Bibliographical Information
Barnes, Albert. "Commentary on 1 Kings 12:25". "Barnes' Notes on the Whole Bible". https://www.studylight.org/commentaries/bnb/1-kings-12.html. 1870.

Coffman Commentaries on the Bible

JEROBOAM ESTABLISHED HIS IDOLATROUS KINGDOM

"Then Jeroboam built Shechem in the hill country of Ephraim, and dwelt therein; and he went out from thence and built Penuel. And Jeroboam said in his heart, Now will the kingdom return to the house of David: if this people go up to offer sacrifices in the house of Jehovah at Jerusalem, then will the heart of this people turn again to their lord, even unto Rehoboam king of Judah; and they will kill me and return to Rehoboam king of Judah. Whereupon the king took counsel, and made two calves of gold; and he said unto them, It is too much for you to go up to Jerusalem: behold thy gods, O Israel, which brought thee up out of the land of Egypt. And he set the one in Bethel, and the other put he in Dan. And this thing became a sin; for the people went to worship before the one, even unto Dan. And he made houses of high places, and made priests from among all the people, that were not of the sons of Levi. And Jeroboam ordained a feast in the eighth month, on the fifteenth day of the month, like unto the feast that is in Judah, and he went up unto the altar; so did he in Bethel, sacrificing unto the calves that he had made: and he placed in Bethel the priests of the high places that he had made. And he went up unto the altar which he had made in Bethel on the fifteenth day in the eighth month, even in the month which he had devised of his own heart: and he ordained a feast for the children of Israel, and went up unto the altar to burn incense."

"Jeroboam built Shechem" (1 Kings 12:25) This was one of the two capitals that Jeroboam established for his kingdom. It was not only rich in the traditions and history of Israel, but it was a control point on the trade routes to the East. The other capital was Penuel, a "Trans-jordanic city on the bank of the Jabbok river."[14] It has been supposed that Jeroboam built this capital east of Jordan as a protection in case of an attack from Egypt.

However, Jeroboam was worried about the religious situation more than any thing else, and he decided to switch Israel to outright idolatry. Thus, Solomon lost the kingdom by idolatry, and Jeroboam sought to establish his on idolatry. It is a mark of Jeroboam's cleverness that he recognized the widespread tolerance already existing in Northern Israel, especially at Dan, where a syncretism with paganism had already existed ever since the time of the Judges.

This writer rejects as absolutely untenable the dictum of some scholars to the effect that the calves which Jeroboam made, "Were not intended as substitutes for the Lord but as traditional symbols of him."[15] There is absolutely nothing in all the Bible that supports any such notion.
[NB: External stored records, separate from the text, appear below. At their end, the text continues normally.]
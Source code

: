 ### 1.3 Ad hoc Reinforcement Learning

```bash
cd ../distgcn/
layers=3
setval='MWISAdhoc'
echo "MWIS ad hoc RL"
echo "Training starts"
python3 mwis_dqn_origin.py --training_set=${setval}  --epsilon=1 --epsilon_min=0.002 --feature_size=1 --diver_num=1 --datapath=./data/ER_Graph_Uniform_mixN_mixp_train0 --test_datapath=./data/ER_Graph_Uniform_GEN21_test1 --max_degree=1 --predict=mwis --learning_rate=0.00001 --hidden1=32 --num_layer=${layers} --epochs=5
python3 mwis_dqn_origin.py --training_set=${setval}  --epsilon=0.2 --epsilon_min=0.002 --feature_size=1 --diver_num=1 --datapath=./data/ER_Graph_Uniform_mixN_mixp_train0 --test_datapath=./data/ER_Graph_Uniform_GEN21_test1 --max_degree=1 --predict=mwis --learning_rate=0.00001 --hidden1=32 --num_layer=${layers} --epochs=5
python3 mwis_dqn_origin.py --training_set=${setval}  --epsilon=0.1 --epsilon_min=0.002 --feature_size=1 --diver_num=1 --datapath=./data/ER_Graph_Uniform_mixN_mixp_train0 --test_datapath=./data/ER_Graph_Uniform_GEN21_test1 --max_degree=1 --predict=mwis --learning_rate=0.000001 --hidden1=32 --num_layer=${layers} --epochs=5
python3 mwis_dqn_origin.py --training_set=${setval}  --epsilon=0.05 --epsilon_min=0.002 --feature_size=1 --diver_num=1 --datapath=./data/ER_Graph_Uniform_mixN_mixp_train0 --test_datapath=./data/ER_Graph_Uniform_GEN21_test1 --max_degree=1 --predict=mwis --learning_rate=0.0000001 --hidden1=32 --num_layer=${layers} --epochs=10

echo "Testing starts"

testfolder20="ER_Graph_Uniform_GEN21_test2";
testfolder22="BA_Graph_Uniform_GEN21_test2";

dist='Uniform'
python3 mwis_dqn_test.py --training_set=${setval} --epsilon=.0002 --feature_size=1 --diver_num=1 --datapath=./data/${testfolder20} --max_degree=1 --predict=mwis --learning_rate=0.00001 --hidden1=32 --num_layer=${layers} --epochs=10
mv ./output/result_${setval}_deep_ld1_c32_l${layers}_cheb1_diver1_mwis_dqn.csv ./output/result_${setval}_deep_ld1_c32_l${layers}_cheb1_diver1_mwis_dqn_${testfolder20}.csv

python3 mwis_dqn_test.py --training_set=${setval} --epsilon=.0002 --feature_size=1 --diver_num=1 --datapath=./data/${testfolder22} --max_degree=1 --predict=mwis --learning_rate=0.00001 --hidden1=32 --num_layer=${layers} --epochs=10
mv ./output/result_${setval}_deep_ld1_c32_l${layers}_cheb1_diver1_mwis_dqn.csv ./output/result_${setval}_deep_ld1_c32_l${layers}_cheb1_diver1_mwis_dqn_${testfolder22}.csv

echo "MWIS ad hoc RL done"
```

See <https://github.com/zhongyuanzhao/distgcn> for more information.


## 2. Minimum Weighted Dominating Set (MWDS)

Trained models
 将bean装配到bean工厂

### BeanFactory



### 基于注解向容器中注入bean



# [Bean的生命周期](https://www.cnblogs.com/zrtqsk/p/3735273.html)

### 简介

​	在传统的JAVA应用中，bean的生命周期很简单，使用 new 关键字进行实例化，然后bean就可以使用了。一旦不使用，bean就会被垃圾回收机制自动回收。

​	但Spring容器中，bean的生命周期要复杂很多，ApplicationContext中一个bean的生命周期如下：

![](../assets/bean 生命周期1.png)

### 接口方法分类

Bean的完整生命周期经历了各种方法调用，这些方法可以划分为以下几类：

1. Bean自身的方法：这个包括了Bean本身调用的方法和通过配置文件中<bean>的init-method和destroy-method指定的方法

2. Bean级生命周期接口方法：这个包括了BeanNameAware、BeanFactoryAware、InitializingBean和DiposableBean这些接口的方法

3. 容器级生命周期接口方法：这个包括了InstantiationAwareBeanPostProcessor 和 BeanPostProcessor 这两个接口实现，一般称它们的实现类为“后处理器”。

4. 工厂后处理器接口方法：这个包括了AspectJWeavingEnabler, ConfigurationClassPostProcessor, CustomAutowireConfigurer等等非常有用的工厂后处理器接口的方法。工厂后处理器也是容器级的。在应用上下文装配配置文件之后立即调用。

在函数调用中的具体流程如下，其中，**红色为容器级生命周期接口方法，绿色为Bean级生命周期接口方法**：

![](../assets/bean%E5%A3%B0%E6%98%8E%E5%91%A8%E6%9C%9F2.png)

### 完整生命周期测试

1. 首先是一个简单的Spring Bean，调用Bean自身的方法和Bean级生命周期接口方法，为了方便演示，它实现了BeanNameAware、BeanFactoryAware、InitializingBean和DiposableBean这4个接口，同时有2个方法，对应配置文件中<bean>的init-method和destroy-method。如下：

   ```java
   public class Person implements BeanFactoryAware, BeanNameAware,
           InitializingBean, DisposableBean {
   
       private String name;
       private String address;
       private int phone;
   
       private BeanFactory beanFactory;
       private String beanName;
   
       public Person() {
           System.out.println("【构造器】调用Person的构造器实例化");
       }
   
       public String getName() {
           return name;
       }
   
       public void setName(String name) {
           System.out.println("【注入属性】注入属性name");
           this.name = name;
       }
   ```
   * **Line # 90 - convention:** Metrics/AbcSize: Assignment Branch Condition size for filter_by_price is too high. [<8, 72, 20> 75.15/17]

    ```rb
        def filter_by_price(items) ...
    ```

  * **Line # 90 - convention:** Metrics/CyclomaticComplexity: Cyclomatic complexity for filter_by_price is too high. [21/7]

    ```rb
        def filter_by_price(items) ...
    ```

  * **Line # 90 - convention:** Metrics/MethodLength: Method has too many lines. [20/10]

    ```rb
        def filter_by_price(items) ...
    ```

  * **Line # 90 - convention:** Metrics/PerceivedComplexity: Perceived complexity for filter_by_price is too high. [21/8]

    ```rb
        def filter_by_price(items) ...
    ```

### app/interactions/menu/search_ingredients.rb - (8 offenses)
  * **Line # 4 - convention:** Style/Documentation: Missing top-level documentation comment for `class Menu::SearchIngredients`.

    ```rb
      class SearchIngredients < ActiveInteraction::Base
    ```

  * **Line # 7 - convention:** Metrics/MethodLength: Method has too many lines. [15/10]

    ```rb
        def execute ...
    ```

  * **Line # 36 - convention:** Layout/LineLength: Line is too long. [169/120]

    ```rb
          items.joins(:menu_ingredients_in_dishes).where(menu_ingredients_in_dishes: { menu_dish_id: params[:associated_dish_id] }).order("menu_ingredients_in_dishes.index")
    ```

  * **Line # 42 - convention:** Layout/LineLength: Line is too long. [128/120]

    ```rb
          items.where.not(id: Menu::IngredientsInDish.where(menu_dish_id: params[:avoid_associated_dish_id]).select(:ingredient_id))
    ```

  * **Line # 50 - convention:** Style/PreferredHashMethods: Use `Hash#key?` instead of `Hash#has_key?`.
The comment that, "The bull images set up by Jeroboam were traditional symbols of Yahweh's strength,"[16] cannot possibly be correct.

"W. F. Albright has built an excellent case on archaeological grounds showing that bull images were not images of Jehovah, but pedestals upon which the invisible God of Israel stood,"[17] as Gates noted; but he added that, "Even that use of images was a throwback to the idolatry of the Canaanites; and it was not only specifically condemned by Moses, but also by the prophets Hosea (Hosea 8:5-6; 13:2-3) and Amos."[18] That Jeroboam himself recognized those bull images as mere idols instead of anything pertaining to Almighty God is proved by his use of the plural, "O Israel, these are the gods that brought you up out of Egypt." Some have even tried to render this place God instead of gods; but that is impossible because both here and in Exodus 32:4, both the verb and the noun are plural.[19]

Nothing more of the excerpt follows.